Tom Temin: Of course, that might be easier and smoother to do but does it really get your agenda accomplished?

Anne Joseph O’Connell: Well, President Trump believes that he had more sway over his actings than over his confirmed appointees. Now, of course, he may have had more sway over his acting secretary of Homeland Security, for example, but I think acting officials have less sway over the people beneath them. So if you’re thinking about policy implementation, I do think having Senate confirmed officials allows you to push your policy agenda farther.

Tom Temin: And just analyzing where the Biden administration does stand at this point, how many openings roughly are there?

Anne Joseph O’Connell: So the Washington Post in the Partnership for Public Service run an appointee tracker, they do this in all administrations. They’re tracking about 800 Senate confirmed slots, so not all of them, but the ones they think are the most relevant. And of those approximately 800 slots, President Biden has slightly over 300 confirmed. He has over 180 nominations either pending with the Senate or announced and not yet sent to the Senate. He’s using about 190 term or holdover appointees. And what does this mean? This means that there’s still about 120 jobs out of the 800 that are being tracked, that lack even in announced nominee and this is as of mid-March.

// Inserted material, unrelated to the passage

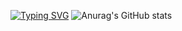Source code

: [![Typing SVG](https://readme-typing-svg.herokuapp.com/?lines=hello!+my+name+is;johannes&color=ffe6fd)](https://git.io/typing-svg)
![Anurag's GitHub stats](https://github-readme-stats.vercel.app/api?username=th3nd&show_icons=true&theme=gruvbox)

Tom Temin: Got it, then if you look at it in those terms, it seems like a really heavy lift for an administration. And this was a well-prepared administration. They had their teams in, and you knew they had their policy priorities lined up, you know, the day before the inauguration. Remember those stacks of executive orders, they just didn’t get written that morning, you know, while everybody was getting dressed for breakfast. So it’s a little surprising that they weren’t more together on these 800.

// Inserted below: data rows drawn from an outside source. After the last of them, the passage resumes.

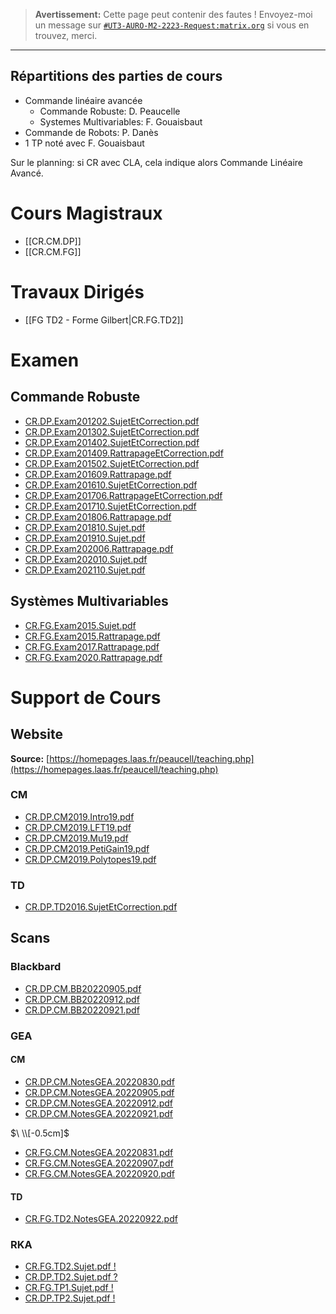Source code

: 
> **Avertissement:**
Cette page peut contenir des fautes ! Envoyez-moi un message sur [`#UT3-AURO-M2-2223-Request:matrix.org`](https://matrix.to/#/#UT3-AURO-M2-2223-Request:matrix.org) si vous en trouvez, merci.

---

## Répartitions des parties de cours

- Commande linéaire avancée
  - Commande Robuste: D. Peaucelle
  - Systemes Multivariables: F. Gouaisbaut
- Commande de Robots: P. Danès
- 1 TP noté avec F. Gouaisbaut

Sur le planning: si CR avec CLA, cela indique alors Commande Linéaire Avancé.


# Cours Magistraux

- [[CR.CM.DP]]
- [[CR.CM.FG]]

# Travaux Dirigés

- [[FG TD2 - Forme Gilbert|CR.FG.TD2]]

<!--
# Travaux Pratiques

- [[FG TP1 - Bac d'Eau|CR.FG.TP1]]
- [[DP TP2 - Thm Stabilité Quadratique Normé|CR.DP.TP2]]
-->

# Examen

## Commande Robuste

- [CR.DP.Exam201202.SujetEtCorrection.pdf](https://raw.githubusercontent.com/TunnARK/UT3-AURO-2223-S10-Dendron/main/vault/assets/CR.DP.Exam201202.SujetEtCorrection.pdf)
- [CR.DP.Exam201302.SujetEtCorrection.pdf](https://raw.githubusercontent.com/TunnARK/UT3-AURO-2223-S10-Dendron/main/vault/assets/CR.DP.Exam201302.SujetEtCorrection.pdf)
- [CR.DP.Exam201402.SujetEtCorrection.pdf](https://raw.githubusercontent.com/TunnARK/UT3-AURO-2223-S10-Dendron/main/vault/assets/CR.DP.Exam201402.SujetEtCorrection.pdf)
- [CR.DP.Exam201409.RattrapageEtCorrection.pdf](https://raw.githubusercontent.com/TunnARK/UT3-AURO-2223-S10-Dendron/main/vault/assets/CR.DP.Exam201409.RattrapageEtCorrection.pdf)
- [CR.DP.Exam201502.SujetEtCorrection.pdf](https://raw.githubusercontent.com/TunnARK/UT3-AURO-2223-S10-Dendron/main/vault/assets/CR.DP.Exam201502.SujetEtCorrection.pdf)
- [CR.DP.Exam201609.Rattrapage.pdf](https://raw.githubusercontent.com/TunnARK/UT3-AURO-2223-S10-Dendron/main/vault/assets/CR.DP.Exam201609.Rattrapage.pdf)
- [CR.DP.Exam201610.SujetEtCorrection.pdf](https://raw.githubusercontent.com/TunnARK/UT3-AURO-2223-S10-Dendron/main/vault/assets/CR.DP.Exam201610.SujetEtCorrection.pdf)
- [CR.DP.Exam201706.RattrapageEtCorrection.pdf](https://raw.githubusercontent.com/TunnARK/UT3-AURO-2223-S10-Dendron/main/vault/assets/CR.DP.Exam201706.RattrapageEtCorrection.pdf)
- [CR.DP.Exam201710.SujetEtCorrection.pdf](https://raw.githubusercontent.com/TunnARK/UT3-AURO-2223-S10-Dendron/main/vault/assets/CR.DP.Exam201710.SujetEtCorrection.pdf)
- [CR.DP.Exam201806.Rattrapage.pdf](https://raw.githubusercontent.com/TunnARK/UT3-AURO-2223-S10-Dendron/main/vault/assets/CR.DP.Exam201806.Rattrapage.pdf)
- [CR.DP.Exam201810.Sujet.pdf](https://raw.githubusercontent.com/TunnARK/UT3-AURO-2223-S10-Dendron/main/vault/assets/CR.DP.Exam201810.Sujet.pdf)
- [CR.DP.Exam201910.Sujet.pdf](https://raw.githubusercontent.com/TunnARK/UT3-AURO-2223-S10-Dendron/main/vault/assets/CR.DP.Exam201910.Sujet.pdf)
- [CR.DP.Exam202006.Rattrapage.pdf](https://raw.githubusercontent.com/TunnARK/UT3-AURO-2223-S10-Dendron/main/vault/assets/CR.DP.Exam202006.Rattrapage.pdf)
- [CR.DP.Exam202010.Sujet.pdf](https://raw.githubusercontent.com/TunnARK/UT3-AURO-2223-S10-Dendron/main/vault/assets/CR.DP.Exam202010.Sujet.pdf)
- [CR.DP.Exam202110.Sujet.pdf](https://raw.githubusercontent.com/TunnARK/UT3-AURO-2223-S10-Dendron/main/vault/assets/CR.DP.Exam202110.Sujet.pdf)

## Systèmes Multivariables

- [CR.FG.Exam2015.Sujet.pdf](https://raw.githubusercontent.com/TunnARK/UT3-AURO-2223-S10-Dendron/main/vault/assets/CR.FG.Exam2015.Sujet.pdf)
- [CR.FG.Exam2015.Rattrapage.pdf](https://raw.githubusercontent.com/TunnARK/UT3-AURO-2223-S10-Dendron/main/vault/assets/CR.FG.Exam2015.Rattrapage.pdf)
- [CR.FG.Exam2017.Rattrapage.pdf](https://raw.githubusercontent.com/TunnARK/UT3-AURO-2223-S10-Dendron/main/vault/assets/CR.FG.Exam2017.Rattrapage.pdf)
- [CR.FG.Exam2020.Rattrapage.pdf](https://raw.githubusercontent.com/TunnARK/UT3-AURO-2223-S10-Dendron/main/vault/assets/CR.FG.Exam2020.Rattrapage.pdf)



# Support de Cours

## Website

**Source:** [https://homepages.laas.fr/peaucell/teaching.php](https://homepages.laas.fr/peaucell/teaching.php)

### CM

- [CR.DP.CM2019.Intro19.pdf](https://raw.githubusercontent.com/TunnARK/UT3-AURO-2223-S10-Dendron/main/vault/assets/CR.DP.CM2019.Intro19.pdf)
- [CR.DP.CM2019.LFT19.pdf](https://raw.githubusercontent.com/TunnARK/UT3-AURO-2223-S10-Dendron/main/vault/assets/CR.DP.CM2019.LFT19.pdf)
- [CR.DP.CM2019.Mu19.pdf](https://raw.githubusercontent.com/TunnARK/UT3-AURO-2223-S10-Dendron/main/vault/assets/CR.DP.CM2019.Mu19.pdf)
- [CR.DP.CM2019.PetiGain19.pdf](https://raw.githubusercontent.com/TunnARK/UT3-AURO-2223-S10-Dendron/main/vault/assets/CR.DP.CM2019.PetitGain19.pdf)
- [CR.DP.CM2019.Polytopes19.pdf](https://raw.githubusercontent.com/TunnARK/UT3-AURO-2223-S10-Dendron/main/vault/assets/CR.DP.CM2019.Polytopes19.pdf)


### TD

- [CR.DP.TD2016.SujetEtCorrection.pdf](https://raw.githubusercontent.com/TunnARK/UT3-AURO-2223-S10-Dendron/main/vault/assets/CR.DP.TD2016.SujetEtCorrection.pdf)


## Scans

### Blackbard

- [CR.DP.CM.BB20220905.pdf](https://raw.githubusercontent.com/TunnARK/UT3-AURO-2223-S10-Dendron/main/vault/assets/CR.DP.CM.BB20220905.pdf)
- [CR.DP.CM.BB20220912.pdf](https://raw.githubusercontent.com/TunnARK/UT3-AURO-2223-S10-Dendron/main/vault/assets/CR.DP.CM.BB20220912.pdf)
- [CR.DP.CM.BB20220921.pdf](https://raw.githubusercontent.com/TunnARK/UT3-AURO-2223-S10-Dendron/main/vault/assets/CR.DP.CM.BB20220921.pdf)

### GEA

#### CM

- [CR.DP.CM.NotesGEA.20220830.pdf](https://raw.githubusercontent.com/TunnARK/UT3-AURO-2223-S10-Dendron/main/vault/assets/CR.DP.CM.NotesGEA.20220830.pdf)
- [CR.DP.CM.NotesGEA.20220905.pdf](https://raw.githubusercontent.com/TunnARK/UT3-AURO-2223-S10-Dendron/main/vault/assets/CR.DP.CM.NotesGEA.20220905.pdf)
- [CR.DP.CM.NotesGEA.20220912.pdf](https://raw.githubusercontent.com/TunnARK/UT3-AURO-2223-S10-Dendron/main/vault/assets/CR.DP.CM.NotesGEA.20220912.pdf)
- [CR.DP.CM.NotesGEA.20220921.pdf](https://raw.githubusercontent.com/TunnARK/UT3-AURO-2223-S10-Dendron/main/vault/assets/CR.DP.CM.NotesGEA.20220921.pdf)

$\ \\[-0.5cm]$

- [CR.FG.CM.NotesGEA.20220831.pdf](https://raw.githubusercontent.com/TunnARK/UT3-AURO-2223-S10-Dendron/main/vault/assets/CR.FG.CM.NotesGEA.20220831.pdf)
- [CR.FG.CM.NotesGEA.20220907.pdf](https://raw.githubusercontent.com/TunnARK/UT3-AURO-2223-S10-Dendron/main/vault/assets/CR.FG.CM.NotesGEA.20220907.pdf)
- [CR.FG.CM.NotesGEA.20220920.pdf](https://raw.githubusercontent.com/TunnARK/UT3-AURO-2223-S10-Dendron/main/vault/assets/CR.FG.CM.NotesGEA.20220920.pdf)

#### TD

- [CR.FG.TD2.NotesGEA.20220922.pdf](https://raw.githubusercontent.com/TunnARK/UT3-AURO-2223-S10-Dendron/main/vault/assets/CR.FG.TD2.NotesGEA.20220922.pdf)




### RKA

- [CR.FG.TD2.Sujet.pdf !](https://raw.githubusercontent.com/TunnARK/UT3-AURO-2223-S10-Dendron/main/vault/assets/CR.FG.TD2.Sujet.pdf)
- [CR.DP.TD2.Sujet.pdf ?](https://raw.githubusercontent.com/TunnARK/UT3-AURO-2223-S10-Dendron/main/vault/assets/CR.DP.TD2.Sujet.pdf)
- [CR.FG.TP1.Sujet.pdf !](https://raw.githubusercontent.com/TunnARK/UT3-AURO-2223-S10-Dendron/main/vault/assets/CR.FG.TP1.Sujet.pdf)
- [CR.DP.TP2.Sujet.pdf !](https://raw.githubusercontent.com/TunnARK/UT3-AURO-2223-S10-Dendron/main/vault/assets/CR.FG.TP2.Sujet.pdf)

Anne Joseph O’Connell: So I think there are several factors at play. I mean, the first is the election and the certification of the election. So it took the General Services Administration several weeks to certify the election for President Biden. That meant that money, vetting was slowed down. I think the delays are more than the three weeks. Second, there has been some reports about issues with regard to the Presidential Personnel Office and some tension within that office. The director of Presidential Personnel has left, there’s a new director of Presidential Personnel. And then third, although not spoken in the same way as President Trump but President Biden’s team also knew the value of acting officials. So on day one I wrote for the Brookings Institution, they had unconfirmed, completely legal under the Federal Vacancies Reform Act people in various what are known as first assistant slots in federal agencies. And under the Vacancies Act, it allowed those first assistants to be the acting official while the appointments process churned. So while there may be these big gaps in confirmed leadership, there are people carrying out the functions of those jobs largely.

Tom Temin: I call those the PTDOs is performing the duties of.

Anne Joseph O’Connell: Exactly.

Tom Temin: Well, let’s hope they have good fidelity to what they’re supposed to be doing because they’ve got a lot of work and a lot of influence.

Anne Joseph O’Connell is a Stanford Law School professor and a senior fellow of the Administrative Conference of the United States, among other things.